I heard Dr. Peale preach when my late husband was stationed at the Sheepshead Bay Air Force Station in Brooklyn, New York. People lined up six deep at the Marble Collegiate Church in Manhattan on Sunday mornings. Soon after his assignment, Ron was diagnosed with Pericarditis, or inflammation of the lining of the heart. As the daughter of a Methodist minister who had studied under Reinhold Niebuhr at Union Theological Seminary, I knew about Christian Science because my dad’s cousin was a Christian Science Practitioner. I had taken a copy of the Christian Science textbook, with me when we moved to Brooklyn, and after my husband’s dire diagnosis, we decided to really read and study Christian Science.
We were deeply affected by statements like the following from Science and Health with Key to the Scriptures by Mary Baker Eddy.

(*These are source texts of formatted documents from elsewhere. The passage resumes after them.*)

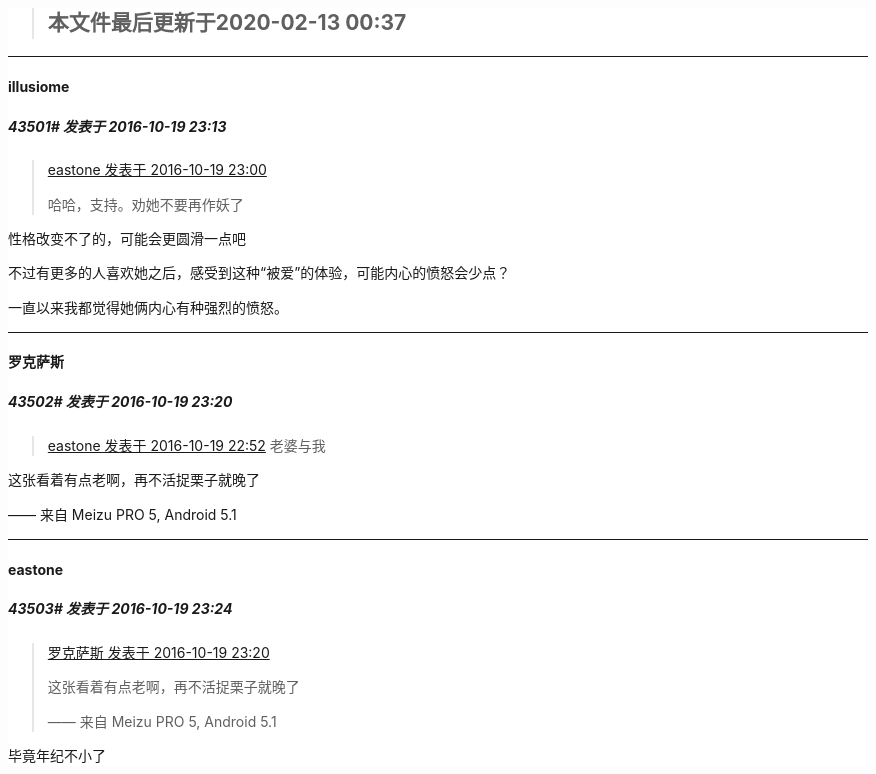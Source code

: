 > ## **本文件最后更新于2020-02-13 00:37** 



*****

####  illusiome  
##### 43501#       发表于 2016-10-19 23:13



<blockquote><a href="httphttps://bbs.saraba1st.com/2b/forum.php?mod=redirect&amp;goto=findpost&amp;pid=33913950&amp;ptid=1105387" target="_blank">eastone 发表于 2016-10-19 23:00</a>

哈哈，支持。劝她不要再作妖了</blockquote>
性格改变不了的，可能会更圆滑一点吧


不过有更多的人喜欢她之后，感受到这种“被爱”的体验，可能内心的愤怒会少点？


一直以来我都觉得她俩内心有种强烈的愤怒。







*****

####  罗克萨斯  
##### 43502#       发表于 2016-10-19 23:20



<blockquote><a href="httphttps://bbs.saraba1st.com/2b/forum.php?mod=redirect&amp;goto=findpost&amp;pid=33913890&amp;ptid=1105387" target="_blank">eastone 发表于 2016-10-19 22:52</a>
老婆与我</blockquote>
这张看着有点老啊，再不活捉栗子就晚了

—— 来自 Meizu PRO 5, Android 5.1







*****

####  eastone  
##### 43503#       发表于 2016-10-19 23:24



<blockquote><a href="httphttps://bbs.saraba1st.com/2b/forum.php?mod=redirect&amp;goto=findpost&amp;pid=33914098&amp;ptid=1105387" target="_blank">罗克萨斯 发表于 2016-10-19 23:20</a>

这张看着有点老啊，再不活捉栗子就晚了


—— 来自 Meizu PRO 5, Android 5.1</blockquote>
毕竟年纪不小了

“Mind can impart purity instead of impurity, strength instead of weakness, and health instead of disease” (p. 37l).
“The history of Christianity furnishes sublime proofs of the supporting influence and protecting power bestowed on man by his heavenly Father, omnipotent Mind, who gives man faith and understanding whereby to defend himself from bodily suffering” (p.387).
When the doctors determined that my husband’s heart had deteriorated to the level of a 65 year old man and wanted to give him a medical disability discharge, we rebelled at the idea of that prognosis for such a young man, and asked for more time to pray for his healing. In two months, the doctors were amazed to report that his heart had returned to normal and he was able to finish his military service at Wright-Patterson Air Force Base in Dayton while I went back to Kent State University to complete my master’s degree in education.
The “Medicine of Mind” on which we relied, also came from Biblical promises such as the one in Isaiah 4l:l0: “Fear thou not, for I am with thee; be not dismayed for I am thy God: I will strengthen thee; yea, I will help thee; yea, I will uphold thee with the right hand of my righteousness.” And the lovely words from Zephaniah 3:l5: “The Lord thy God in the midst of thee is mighty; he will save, he will rejoice over thee with joy; he will rest in his love; he will joy over thee with singing.”
Relying on the “Medicine of Mind” does not leave us helpless. Rather, it makes God reachable, realizable, and tangibly near. This heavenly Mind of each of us is constantly embracing us, divinely governing, regulating, and ordaining perfect harmony.